Work request:
Write out exactly, please, every line from the beginning of the entries to the line holding "Add plugin to", and no pictures.

Data supplied:
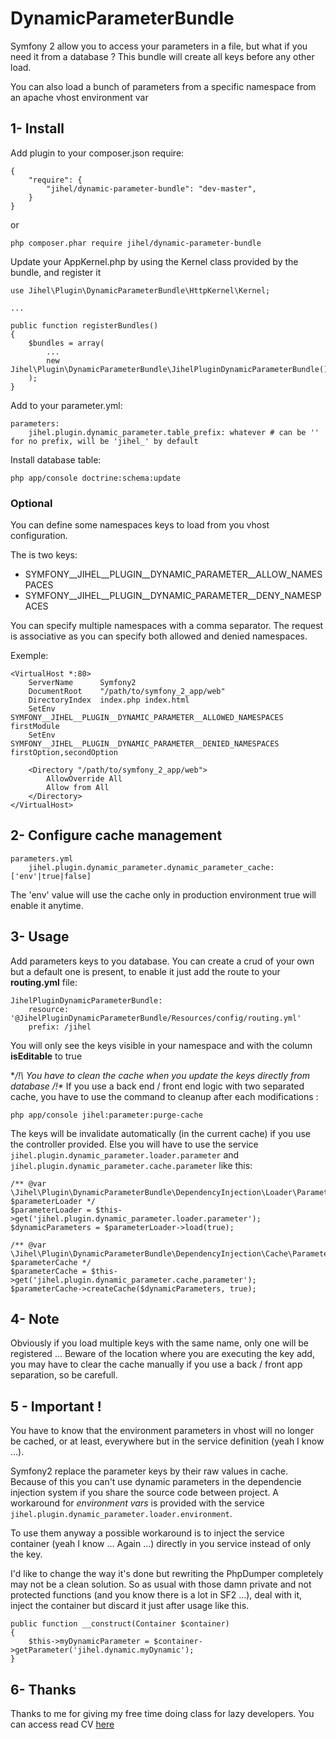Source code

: DynamicParameterBundle
======================

Symfony 2 allow you to access your parameters in a file, but what if you need it from a database ?
This bundle will create all keys before any other load.

You can also load a bunch of parameters from a specific namespace from an apache vhost environment var


1- Install
----------

Add plugin to your composer.json require:

    {
        "require": {
            "jihel/dynamic-parameter-bundle": "dev-master",
        }
    }

or

    php composer.phar require jihel/dynamic-parameter-bundle

Update your AppKernel.php by using the Kernel class provided by the bundle, and register it

    use Jihel\Plugin\DynamicParameterBundle\HttpKernel\Kernel;

    ...

    public function registerBundles()
    {
        $bundles = array(
            ...
            new Jihel\Plugin\DynamicParameterBundle\JihelPluginDynamicParameterBundle(),
        );
    }

Add to your parameter.yml:

    parameters:
        jihel.plugin.dynamic_parameter.table_prefix: whatever # can be '' for no prefix, will be 'jihel_' by default

Install database table:

    php app/console doctrine:schema:update
    

### Optional

You can define some namespaces keys to load from you vhost configuration.

The is two keys:
- SYMFONY__JIHEL__PLUGIN__DYNAMIC_PARAMETER__ALLOW_NAMESPACES
- SYMFONY__JIHEL__PLUGIN__DYNAMIC_PARAMETER__DENY_NAMESPACES

You can specify multiple namespaces with a comma separator.
The request is associative as you can specify both allowed and denied namespaces.

Exemple:
    
    <VirtualHost *:80>
        ServerName      Symfony2
        DocumentRoot    "/path/to/symfony_2_app/web"
        DirectoryIndex  index.php index.html
        SetEnv          SYMFONY__JIHEL__PLUGIN__DYNAMIC_PARAMETER__ALLOWED_NAMESPACES firstModule
        SetEnv          SYMFONY__JIHEL__PLUGIN__DYNAMIC_PARAMETER__DENIED_NAMESPACES firstOption,secondOption
    
        <Directory "/path/to/symfony_2_app/web">
            AllowOverride All
            Allow from All
        </Directory>
    </VirtualHost>


2- Configure cache management
-----------------------------

    parameters.yml
        jihel.plugin.dynamic_parameter.dynamic_parameter_cache: ['env'|true|false]

The 'env' value will use the cache only in production environment true will enable it anytime. 


3- Usage
--------

Add parameters keys to you database.
You can create a crud of your own but a default one is present, to enable it just add the route
to your **routing.yml** file:

    JihelPluginDynamicParameterBundle:
        resource: '@JihelPluginDynamicParameterBundle/Resources/config/routing.yml'
        prefix: /jihel

You will only see the keys visible in your namespace and with the column **isEditable** to true

**/!\ You have to clean the cache when you update the keys directly from database /!\**
If you use a back end / front end logic with two separated cache, you have to use the command to cleanup
after each modifications :

    php app/console jihel:parameter:purge-cache

The keys will be invalidate automatically (in the current cache) if you use the controller provided.
Else you will have to use the service `jihel.plugin.dynamic_parameter.loader.parameter` and
`jihel.plugin.dynamic_parameter.cache.parameter` like this:

    /** @var \Jihel\Plugin\DynamicParameterBundle\DependencyInjection\Loader\ParameterLoader $parameterLoader */
    $parameterLoader = $this->get('jihel.plugin.dynamic_parameter.loader.parameter');
    $dynamicParameters = $parameterLoader->load(true);

    /** @var \Jihel\Plugin\DynamicParameterBundle\DependencyInjection\Cache\ParameterCache $parameterCache */
    $parameterCache = $this->get('jihel.plugin.dynamic_parameter.cache.parameter');
    $parameterCache->createCache($dynamicParameters, true);


4- Note
-------

Obviously if you load multiple keys with the same name, only one will be registered ...
Beware of the location where you are executing the key add,
you may have to clear the cache manually if you use a back / front app separation, so be carefull.


5 - Important !
---------------

You have to know that the environment parameters in vhost will no longer be cached,
or at least, everywhere but in the service definition (yeah I know ...).

Symfony2 replace the parameter keys by their raw values in cache.
Because of this you can't use dynamic parameters in the dependencie injection system
if you share the source code between project.
A workaround for *environment vars* is provided with the service `jihel.plugin.dynamic_parameter.loader.environment`.

To use them anyway a possible workaround is to inject the service container (yeah I know ... Again ...) directly
in you service instead of only the key.

I'd like to change the way it's done but rewriting the PhpDumper completely may not be a clean solution.
So as usual with those damn private and not protected functions (and you know there is a lot in SF2 ...),
deal with it, inject the container but discard it just after usage like this.

    public function __construct(Container $container)
    {
        $this->myDynamicParameter = $container->getParameter('jihel.dynamic.myDynamic');
    }


6- Thanks
---------

Thanks to me for giving my free time doing class for lazy developers.
You can access read CV [here](http://www.joseph-lemoine.fr)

Output for this exercise:
Source code

: DynamicParameterBundle
======================

Symfony 2 allow you to access your parameters in a file, but what if you need it from a database ?
This bundle will create all keys before any other load.

You can also load a bunch of parameters from a specific namespace from an apache vhost environment var


1- Install
----------

Add plugin to your composer.json require:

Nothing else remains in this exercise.